__Work required__
Go through the records line by line from the top and repeat each one exactly, ending with the line that contains "## n=7345 id='VII.4[124]'".

━━ Recorded information

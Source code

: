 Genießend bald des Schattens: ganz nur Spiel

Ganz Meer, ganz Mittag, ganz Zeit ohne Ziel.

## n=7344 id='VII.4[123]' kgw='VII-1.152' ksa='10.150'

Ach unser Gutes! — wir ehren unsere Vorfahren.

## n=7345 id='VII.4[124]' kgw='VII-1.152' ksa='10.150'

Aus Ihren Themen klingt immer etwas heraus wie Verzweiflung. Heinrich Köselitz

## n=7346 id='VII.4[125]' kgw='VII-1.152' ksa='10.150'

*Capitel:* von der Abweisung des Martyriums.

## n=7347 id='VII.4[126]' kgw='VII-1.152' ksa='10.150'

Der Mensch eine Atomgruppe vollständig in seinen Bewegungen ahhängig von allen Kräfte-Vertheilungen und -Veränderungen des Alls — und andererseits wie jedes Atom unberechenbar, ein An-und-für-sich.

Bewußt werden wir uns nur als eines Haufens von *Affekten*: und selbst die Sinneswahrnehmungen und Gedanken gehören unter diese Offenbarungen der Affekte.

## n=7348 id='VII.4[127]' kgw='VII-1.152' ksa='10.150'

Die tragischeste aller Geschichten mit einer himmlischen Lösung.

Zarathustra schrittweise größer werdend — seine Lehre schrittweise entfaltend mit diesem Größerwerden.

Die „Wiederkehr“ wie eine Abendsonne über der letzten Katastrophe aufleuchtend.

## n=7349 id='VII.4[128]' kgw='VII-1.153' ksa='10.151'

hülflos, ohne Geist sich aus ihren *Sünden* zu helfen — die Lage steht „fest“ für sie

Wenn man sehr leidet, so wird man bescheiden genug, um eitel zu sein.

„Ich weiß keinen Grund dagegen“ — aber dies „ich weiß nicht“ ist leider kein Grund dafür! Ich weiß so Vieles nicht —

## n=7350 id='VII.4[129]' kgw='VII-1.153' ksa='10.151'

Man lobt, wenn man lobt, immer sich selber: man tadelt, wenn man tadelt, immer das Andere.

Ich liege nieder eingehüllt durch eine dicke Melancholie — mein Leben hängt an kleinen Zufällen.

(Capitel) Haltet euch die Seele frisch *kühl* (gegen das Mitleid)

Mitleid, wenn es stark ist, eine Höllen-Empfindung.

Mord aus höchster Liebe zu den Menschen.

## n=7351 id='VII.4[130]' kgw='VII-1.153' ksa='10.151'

━━━━

__Completed exercise__
Source code

: Genießend bald des Schattens: ganz nur Spiel

Ganz Meer, ganz Mittag, ganz Zeit ohne Ziel.

## n=7344 id='VII.4[123]' kgw='VII-1.152' ksa='10.150'

Ach unser Gutes! — wir ehren unsere Vorfahren.

## n=7345 id='VII.4[124]' kgw='VII-1.152' ksa='10.150'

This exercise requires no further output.